QUEER VOICES
01/09/2015 09:55 am ET Updated Dec 06, 2017

Robert Lamarche's Story From The Let Love Define Family Series

In this Huffington Post Gay Voices RaiseAChild.US “Let Love Define Family™” series installment, I spoke with Robert Lamarche, LCSW, JD, who, along with his former partner, fought the legal system to help establish the right for LGBT people to adopt in Florida. -- Corinne Lightweaver, RaiseAChild.US

With so much focus on same-sex marriage and couples these days, there’s less visibility for the many single LGBT parents raising children. Some of these parents adopted while single; others came to single parenthood through divorce or the end of a relationship. Robert Lamarche of Oakland Park, Florida is one such father. He and his former partner Donald, 47, parented two children from the foster care system before an amicable split after nine and a half years together as a couple. Robert, a lawyer and licensed clinical social worker, and Donald, a registered nurse, were among the families who fought for adoption rights by gays and lesbians in Florida.

Corinne: You have had quite a journey building your family. Part of that was fighting the laws in the system that you worked in.

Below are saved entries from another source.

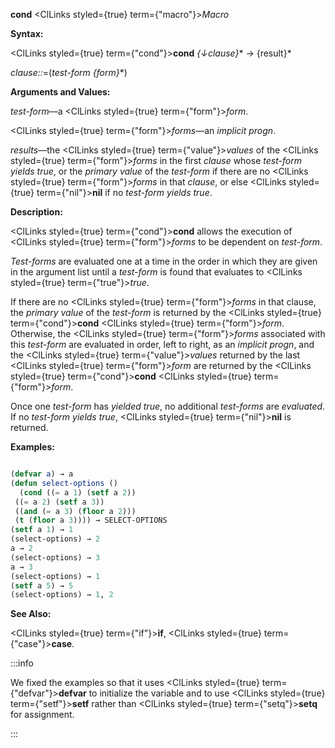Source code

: **cond** <ClLinks styled={true} term={"macro"}><i>Macro</i></ClLinks>

**Syntax:**

<ClLinks styled={true} term={"cond"}><b>cond</b></ClLinks> *\{↓clause\}*\* → \{result\}\*

*clause::*=(*test-form \{form\}*\*)

**Arguments and Values:**

*test-form*—a <ClLinks styled={true} term={"form"}><i>form</i></ClLinks>.

<ClLinks styled={true} term={"form"}><i>forms</i></ClLinks>—an *implicit progn*.

*results*—the <ClLinks styled={true} term={"value"}><i>values</i></ClLinks> of the <ClLinks styled={true} term={"form"}><i>forms</i></ClLinks> in the first *clause* whose *test-form yields true*, or the *primary value* of the *test-form* if there are no <ClLinks styled={true} term={"form"}><i>forms</i></ClLinks> in that *clause*, or else <ClLinks styled={true} term={"nil"}><b>nil</b></ClLinks> if no *test-form yields true*.

**Description:**

<ClLinks styled={true} term={"cond"}><b>cond</b></ClLinks> allows the execution of <ClLinks styled={true} term={"form"}><i>forms</i></ClLinks> to be dependent on *test-form*.

*Test-forms* are evaluated one at a time in the order in which they are given in the argument list until a *test-form* is found that evaluates to <ClLinks styled={true} term={"true"}><i>true</i></ClLinks>.

If there are no <ClLinks styled={true} term={"form"}><i>forms</i></ClLinks> in that clause, the *primary value* of the *test-form* is returned by the <ClLinks styled={true} term={"cond"}><b>cond</b></ClLinks> <ClLinks styled={true} term={"form"}><i>form</i></ClLinks>. Otherwise, the <ClLinks styled={true} term={"form"}><i>forms</i></ClLinks> associated with this *test-form* are evaluated in order, left to right, as an *implicit progn*, and the <ClLinks styled={true} term={"value"}><i>values</i></ClLinks> returned by the last <ClLinks styled={true} term={"form"}><i>form</i></ClLinks> are returned by the <ClLinks styled={true} term={"cond"}><b>cond</b></ClLinks> <ClLinks styled={true} term={"form"}><i>form</i></ClLinks>.

Once one *test-form* has *yielded true*, no additional *test-forms* are *evaluated*. If no *test-form yields true*, <ClLinks styled={true} term={"nil"}><b>nil</b></ClLinks> is returned.

**Examples:**

```lisp

(defvar a) → a
(defun select-options () 
  (cond ((= a 1) (setf a 2)) 
 ((= a 2) (setf a 3)) 
 ((and (= a 3) (floor a 2))) 
 (t (floor a 3)))) → SELECT-OPTIONS 
(setf a 1) → 1 
(select-options) → 2 
a → 2 
(select-options) → 3 
a → 3 
(select-options) → 1 
(setf a 5) → 5 
(select-options) → 1, 2 

```

**See Also:**

<ClLinks styled={true} term={"if"}><b>if</b></ClLinks>, <ClLinks styled={true} term={"case"}><b>case</b></ClLinks>.

:::info

We fixed the examples so that it uses <ClLinks styled={true} term={"defvar"}><b>defvar</b></ClLinks> to initialize
the variable and to use <ClLinks styled={true} term={"setf"}><b>setf</b></ClLinks> rather than <ClLinks styled={true} term={"setq"}><b>setq</b></ClLinks> for assignment. 

:::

Robert: I have always worked in the child welfare field and I worked for both public and private adoption agencies while living in Massachusetts, which you know is starkly in contrast with Florida on the issues of gay marriage. Gay marriage happened in Massachusetts before I left the state in 2005 and gays and lesbians had adopted at least five years prior to that. As I was leaving, one my colleagues that I worked with said, “You know, it’s really interesting that you’re moving to Florida to a state where you can’t adopt to start your family.” And I remember saying to them, “Well, we’ll figure it out,” thinking that of course I would be able to adopt. Little did I know that a few years later I’d be sitting in court testifying as to why it would be ridiculous that I was not allowed to adopt the child the state of Florida had placed in my home.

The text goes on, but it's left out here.